Activin E is a TGFβ ligand that signals specifically through activin receptor-like kinase 7

Abstract Activins are one of the three distinct subclasses within the greater Transforming Growth Factor β (TGFβ) superfamily. First discovered for their critical roles in reproductive biology, activins have since been shown to alter cellular differentiation and proliferation. At present, members of the activin subclass include activin A (ActA), ActB, ActC, ActE, and the more distant members myostatin and GDF11. While the biological roles and signaling mechanisms of most activins class members have been well-studied, the signaling potential of ActE has remained largely unknown. Here, we characterized the signaling capacity of homodimeric ActE. Molecular modeling of the ligand:receptor complexes showed that ActC and ActE shared high similarity in both the type I and type II receptor binding epitopes. ActE signaled specifically through ALK7, utilized the canonical activin type II receptors, ActRIIA and ActRIIB, and was resistant to the extracellular antagonists follistatin and WFIKKN. In mature murine adipocytes, ActE invoked a SMAD2/3 response via ALK7, similar to ActC. Collectively, our results establish ActE as an ALK7 ligand, thereby providing a link between genetic and in vivo studies of ActE as a regulator of adipose tissue. Significance Activin E is a homodimeric member of the TGFβ family belonging to the activin subclass. Currently, the signaling capacity of ActE is unknown due to a lack of reliable reagents to study the protein.
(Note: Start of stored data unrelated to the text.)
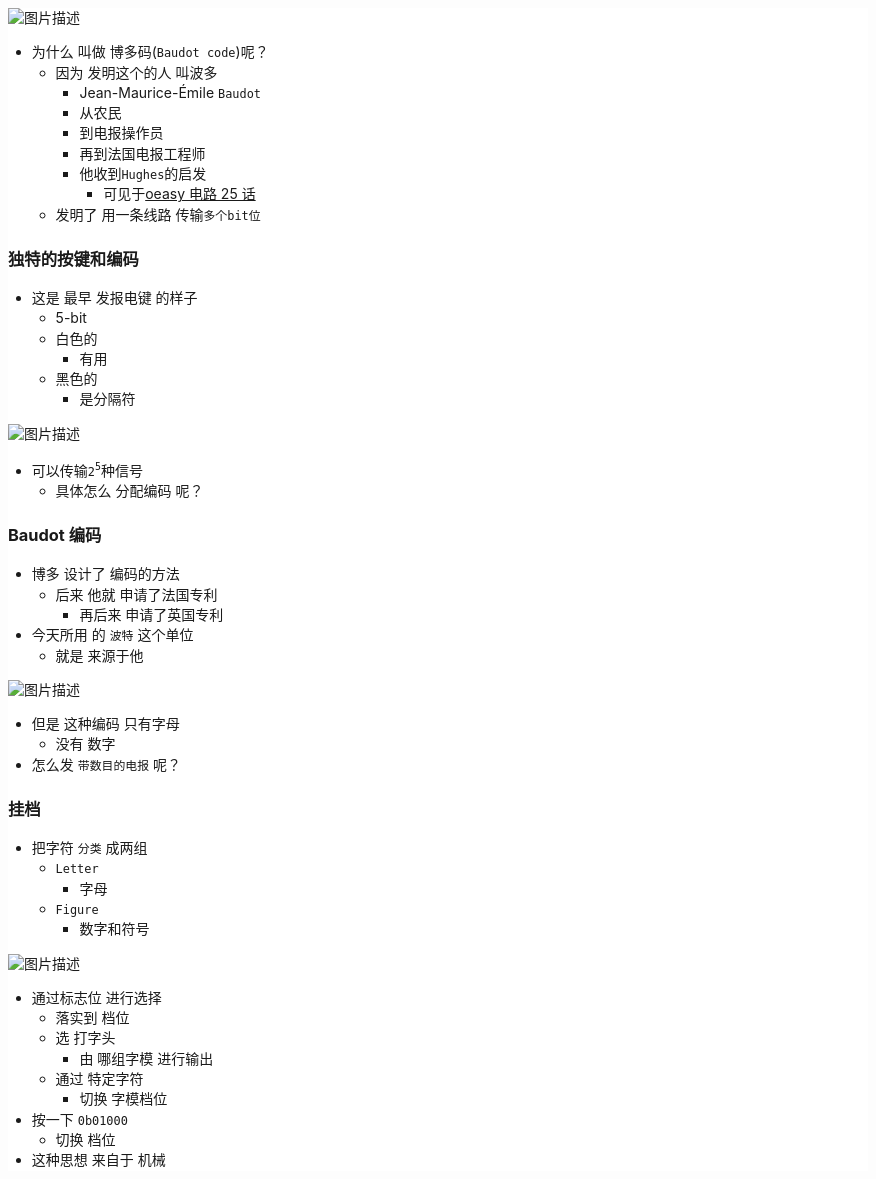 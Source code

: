 ![图片描述](https://doc.shiyanlou.com/courses/uid1190679-20210223-1614081948071)


- 为什么 叫做 博多码(`Baudot code`)呢？
	- 因为 发明这个的人 叫波多 
		- Jean-Maurice-Émile `Baudot`
		- 从农民
		- 到电报操作员
		- 再到法国电报工程师
		- 他收到`Hughes`的启发
			- 可见于[oeasy 电路 25 话](https://www.bilibili.com/video/BV1Es411Z7MH?p=25)
	- 发明了 用一条线路 传输`多个bit位` 

### 独特的按键和编码

- 这是 最早 发报电键 的样子
  - 5-bit 
  - 白色的 
	- 有用
  - 黑色的
	- 是分隔符

![图片描述](https://doc.shiyanlou.com/courses/uid1190679-20210223-1614082162708)

- 可以传输`2`<sup>`5`</sup>种信号
	- 具体怎么 分配编码 呢？

### Baudot 编码

- 博多 设计了 编码的方法
  - 后来 他就 申请了法国专利
	- 再后来 申请了英国专利
- 今天所用 的 `波特` 这个单位
	- 就是 来源于他

![图片描述](https://doc.shiyanlou.com/courses/uid1190679-20210223-1614082283082)

- 但是 这种编码 只有字母
	- 没有 数字
- 怎么发 `带数目的电报` 呢？

### 挂档

- 把字符 `分类` 成两组
  - `Letter` 
	- 字母
  - `Figure` 
	- 数字和符号

![图片描述](https://doc.shiyanlou.com/courses/uid1190679-20210223-1614082485171)

- 通过标志位 进行选择
	- 落实到 档位
	- 选 打字头
		- 由 哪组字模 进行输出
	- 通过 特定字符
		- 切换 字模档位
- 按一下 `0b01000` 
	- 切换 档位
- 这种思想 来自于 机械
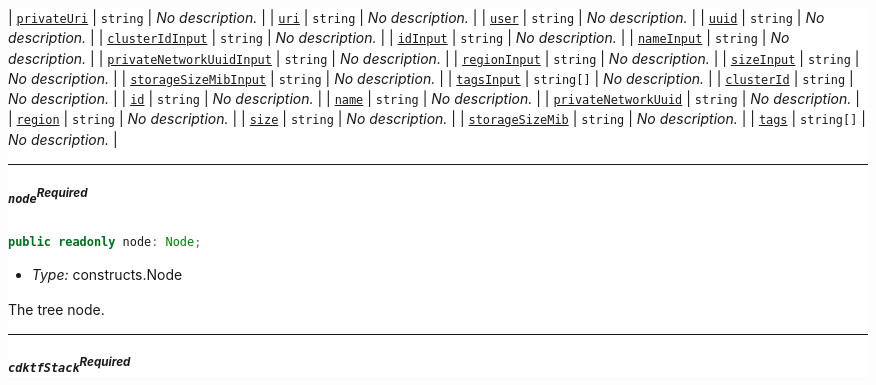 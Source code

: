 | <code><a href="#@cdktf/provider-digitalocean.databaseReplica.DatabaseReplica.property.privateUri">privateUri</a></code> | <code>string</code> | *No description.* |
| <code><a href="#@cdktf/provider-digitalocean.databaseReplica.DatabaseReplica.property.uri">uri</a></code> | <code>string</code> | *No description.* |
| <code><a href="#@cdktf/provider-digitalocean.databaseReplica.DatabaseReplica.property.user">user</a></code> | <code>string</code> | *No description.* |
| <code><a href="#@cdktf/provider-digitalocean.databaseReplica.DatabaseReplica.property.uuid">uuid</a></code> | <code>string</code> | *No description.* |
| <code><a href="#@cdktf/provider-digitalocean.databaseReplica.DatabaseReplica.property.clusterIdInput">clusterIdInput</a></code> | <code>string</code> | *No description.* |
| <code><a href="#@cdktf/provider-digitalocean.databaseReplica.DatabaseReplica.property.idInput">idInput</a></code> | <code>string</code> | *No description.* |
| <code><a href="#@cdktf/provider-digitalocean.databaseReplica.DatabaseReplica.property.nameInput">nameInput</a></code> | <code>string</code> | *No description.* |
| <code><a href="#@cdktf/provider-digitalocean.databaseReplica.DatabaseReplica.property.privateNetworkUuidInput">privateNetworkUuidInput</a></code> | <code>string</code> | *No description.* |
| <code><a href="#@cdktf/provider-digitalocean.databaseReplica.DatabaseReplica.property.regionInput">regionInput</a></code> | <code>string</code> | *No description.* |
| <code><a href="#@cdktf/provider-digitalocean.databaseReplica.DatabaseReplica.property.sizeInput">sizeInput</a></code> | <code>string</code> | *No description.* |
| <code><a href="#@cdktf/provider-digitalocean.databaseReplica.DatabaseReplica.property.storageSizeMibInput">storageSizeMibInput</a></code> | <code>string</code> | *No description.* |
| <code><a href="#@cdktf/provider-digitalocean.databaseReplica.DatabaseReplica.property.tagsInput">tagsInput</a></code> | <code>string[]</code> | *No description.* |
| <code><a href="#@cdktf/provider-digitalocean.databaseReplica.DatabaseReplica.property.clusterId">clusterId</a></code> | <code>string</code> | *No description.* |
| <code><a href="#@cdktf/provider-digitalocean.databaseReplica.DatabaseReplica.property.id">id</a></code> | <code>string</code> | *No description.* |
| <code><a href="#@cdktf/provider-digitalocean.databaseReplica.DatabaseReplica.property.name">name</a></code> | <code>string</code> | *No description.* |
| <code><a href="#@cdktf/provider-digitalocean.databaseReplica.DatabaseReplica.property.privateNetworkUuid">privateNetworkUuid</a></code> | <code>string</code> | *No description.* |
| <code><a href="#@cdktf/provider-digitalocean.databaseReplica.DatabaseReplica.property.region">region</a></code> | <code>string</code> | *No description.* |
| <code><a href="#@cdktf/provider-digitalocean.databaseReplica.DatabaseReplica.property.size">size</a></code> | <code>string</code> | *No description.* |
| <code><a href="#@cdktf/provider-digitalocean.databaseReplica.DatabaseReplica.property.storageSizeMib">storageSizeMib</a></code> | <code>string</code> | *No description.* |
| <code><a href="#@cdktf/provider-digitalocean.databaseReplica.DatabaseReplica.property.tags">tags</a></code> | <code>string[]</code> | *No description.* |

---

##### `node`<sup>Required</sup> <a name="node" id="@cdktf/provider-digitalocean.databaseReplica.DatabaseReplica.property.node"></a>

```typescript
public readonly node: Node;
```

- *Type:* constructs.Node

The tree node.

---

##### `cdktfStack`<sup>Required</sup> <a name="cdktfStack" id="@cdktf/provider-digitalocean.databaseReplica.DatabaseReplica.property.cdktfStack"></a>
Here, we demonstrate that ActE acts as a canonical TGFβ ligand that signals through SMAD2/3 in an ALK7-dependent manner, similar to ActC. ActE also utilizes the activin type II receptors, ActRIIA and ActRIIB, to signal and is unable to be antagonized by FS288 and WFIKKN2. This study shows that ActE is a signaling ligand and provides a connection between genetic and in vivo studies that links ActE to adiposity.